Muruatetu verdict applies in murder cases only, SCK rules

Wednesday, July 7th, 2021 00:00 |
Chief Justice Martha Koome.

The Supreme Court of Kenya (SCK) yesterday ruled that the famous Muruatetu judgment be applied in murder cases only.

Speaking during her first session as the President of the Supreme Court during a virtual mention of the case, Chief Justice Martha Koome noted that the judgment cannot be applied in any other cases.

Verdict of the apex court deals a major blow to thousands of prisoners who have been relying on the Muruatetu judgment to get lesser sentences.

The Muruatetu judgment delivered in 2017 by the Supreme Court declared the mandatory death sentence for the offence of murder unconstitutional.

Koome noted that the judgement has brought a lot of confusion with lower courts using it in other offences including sexual offences and robbery with violence. 

“The decision of Muruatetu can only apply for murder under Section 203 and Section 204 of the Penal Code,” the court ruled.

Koome, Deputy Chief Justice Philomena Mwilu, Justices Mohamed Ibrahim, Smokin Wanjala, Njoki Susanna Ndung’u, Isaac Lenaola and William Ouko directed that all offenders who have been subjected to the mandatory death sentence and desire to be heard will be entitled to re-sentencing hearing.

She noted that since the Muruatetu judgment was delivered, thousands of inmates have had their sentences reduced, others released from jail while others sought re-sentencing over the same based on the case. 

“To clear the confusion in regard to the mandatory death sentence in offences other than murder, we direct in respect of other capital offences such as treason and robbery with violence, that a challenge of those sentences should be properly filed in court,” ruled the judges.

The Judges held that the Muruatetu judgement and the guidelines apply only in respect to sentences of murder as provided for under Sections 203 and 204 of the penal code.

“We direct other capital offences  such as robbery with violence that are challenged on the constitutional validity should be bargained at the High Court. Muruatetu can’t be applicable to those cases,” they noted. 

They further said the cases filed should be presented and fully argued before the High Court and escalated to the Court of Appeal if necessary at which a similar outcome as Murutetu may be reached.

“Muruatetu cannot be the authority for stating that all the provisions of the law prescribing mandatory or minimum sentences are inconsistent with the Constitution,” ruled Justice Koome.
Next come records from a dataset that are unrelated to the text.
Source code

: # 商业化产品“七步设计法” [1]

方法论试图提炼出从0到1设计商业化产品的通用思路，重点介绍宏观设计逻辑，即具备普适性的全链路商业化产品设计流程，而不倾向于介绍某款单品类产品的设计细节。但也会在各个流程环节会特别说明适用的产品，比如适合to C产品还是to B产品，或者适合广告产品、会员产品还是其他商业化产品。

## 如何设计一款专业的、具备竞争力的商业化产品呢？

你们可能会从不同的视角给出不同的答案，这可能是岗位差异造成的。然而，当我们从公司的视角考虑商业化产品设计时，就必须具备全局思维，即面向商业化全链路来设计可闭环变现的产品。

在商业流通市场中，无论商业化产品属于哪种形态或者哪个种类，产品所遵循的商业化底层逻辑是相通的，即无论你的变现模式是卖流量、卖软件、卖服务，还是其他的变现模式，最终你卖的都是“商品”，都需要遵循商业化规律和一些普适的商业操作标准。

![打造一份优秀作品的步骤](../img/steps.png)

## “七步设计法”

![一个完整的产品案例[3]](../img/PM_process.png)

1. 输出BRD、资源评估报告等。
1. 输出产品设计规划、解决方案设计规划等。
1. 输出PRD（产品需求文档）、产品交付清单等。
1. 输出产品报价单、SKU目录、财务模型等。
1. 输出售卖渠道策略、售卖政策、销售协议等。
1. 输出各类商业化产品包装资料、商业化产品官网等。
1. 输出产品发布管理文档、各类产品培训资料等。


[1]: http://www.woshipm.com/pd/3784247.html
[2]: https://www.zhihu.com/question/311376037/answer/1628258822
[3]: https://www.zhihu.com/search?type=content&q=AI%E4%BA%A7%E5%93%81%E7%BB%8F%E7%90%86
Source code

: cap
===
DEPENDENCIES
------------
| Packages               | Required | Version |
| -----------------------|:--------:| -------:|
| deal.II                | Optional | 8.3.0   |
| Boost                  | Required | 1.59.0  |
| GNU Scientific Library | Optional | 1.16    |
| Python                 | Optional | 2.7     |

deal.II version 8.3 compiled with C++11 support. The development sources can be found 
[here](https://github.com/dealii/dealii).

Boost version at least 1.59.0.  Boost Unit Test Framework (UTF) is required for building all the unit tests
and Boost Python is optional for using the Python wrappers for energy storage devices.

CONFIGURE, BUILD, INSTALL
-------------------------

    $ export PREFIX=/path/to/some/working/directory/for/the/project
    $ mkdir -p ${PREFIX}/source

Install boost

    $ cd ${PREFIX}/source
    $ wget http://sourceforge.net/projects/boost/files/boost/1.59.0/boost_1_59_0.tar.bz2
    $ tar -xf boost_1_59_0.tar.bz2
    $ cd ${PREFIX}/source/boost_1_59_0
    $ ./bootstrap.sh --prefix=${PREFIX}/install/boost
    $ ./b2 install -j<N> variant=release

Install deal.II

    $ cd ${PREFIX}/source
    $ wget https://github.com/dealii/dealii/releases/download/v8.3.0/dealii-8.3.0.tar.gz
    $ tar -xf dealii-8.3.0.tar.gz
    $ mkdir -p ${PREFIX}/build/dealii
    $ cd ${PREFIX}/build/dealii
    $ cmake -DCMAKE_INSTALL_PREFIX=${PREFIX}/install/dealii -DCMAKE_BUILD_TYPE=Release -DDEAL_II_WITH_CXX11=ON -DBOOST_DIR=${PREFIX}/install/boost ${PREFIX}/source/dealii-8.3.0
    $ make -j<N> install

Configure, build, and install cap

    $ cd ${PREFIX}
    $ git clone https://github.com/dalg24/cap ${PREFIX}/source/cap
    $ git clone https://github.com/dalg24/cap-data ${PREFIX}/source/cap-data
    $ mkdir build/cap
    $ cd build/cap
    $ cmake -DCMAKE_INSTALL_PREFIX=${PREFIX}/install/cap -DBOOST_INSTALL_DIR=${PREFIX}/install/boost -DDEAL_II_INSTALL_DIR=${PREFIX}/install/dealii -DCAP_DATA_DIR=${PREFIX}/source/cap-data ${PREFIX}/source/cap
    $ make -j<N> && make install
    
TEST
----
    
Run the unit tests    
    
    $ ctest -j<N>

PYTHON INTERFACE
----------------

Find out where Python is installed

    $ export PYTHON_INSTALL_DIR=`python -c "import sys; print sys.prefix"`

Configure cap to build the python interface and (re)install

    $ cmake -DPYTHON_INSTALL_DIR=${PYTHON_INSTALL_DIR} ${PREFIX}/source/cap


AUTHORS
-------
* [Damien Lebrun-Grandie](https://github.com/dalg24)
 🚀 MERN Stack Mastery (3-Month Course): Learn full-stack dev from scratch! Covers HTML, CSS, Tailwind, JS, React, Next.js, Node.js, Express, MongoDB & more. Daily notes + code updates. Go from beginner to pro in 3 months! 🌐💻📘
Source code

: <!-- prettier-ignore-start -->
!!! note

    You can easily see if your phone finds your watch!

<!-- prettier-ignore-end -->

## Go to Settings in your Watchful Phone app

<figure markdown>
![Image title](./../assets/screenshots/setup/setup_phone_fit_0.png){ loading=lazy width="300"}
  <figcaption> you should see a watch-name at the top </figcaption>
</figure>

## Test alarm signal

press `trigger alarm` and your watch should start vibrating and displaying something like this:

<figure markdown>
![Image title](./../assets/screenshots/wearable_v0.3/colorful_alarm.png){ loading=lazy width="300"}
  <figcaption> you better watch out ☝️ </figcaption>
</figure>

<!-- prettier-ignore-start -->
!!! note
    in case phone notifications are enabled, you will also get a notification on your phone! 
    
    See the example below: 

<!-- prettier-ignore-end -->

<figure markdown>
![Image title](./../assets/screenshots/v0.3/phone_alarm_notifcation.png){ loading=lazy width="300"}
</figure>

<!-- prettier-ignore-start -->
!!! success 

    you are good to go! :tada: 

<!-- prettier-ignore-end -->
Further, the Supreme Court issued guidelines in which the court should consider when re-sentencing among them the age of the offender, probation report, offender’s remorse and whether the accused pleaded not guilty.

Other considerations should include character of the offender, manner in which the offence was committed on the victim, possibility of reform and any other factor the court may consider relevant.

The Muruatetu case came to the fore in December 2017 when the Supreme Court ruled that Section 204 of the Penal Code was inconsistent with the Constitution to the extent that it provided for  mandatory death sentence for murder while taking away judicial discretion to consider mitigation before sentencing.

This will be the first time that the court applies the principle of structural interdict, which is a supervisory order through which a court directs compliance with its order.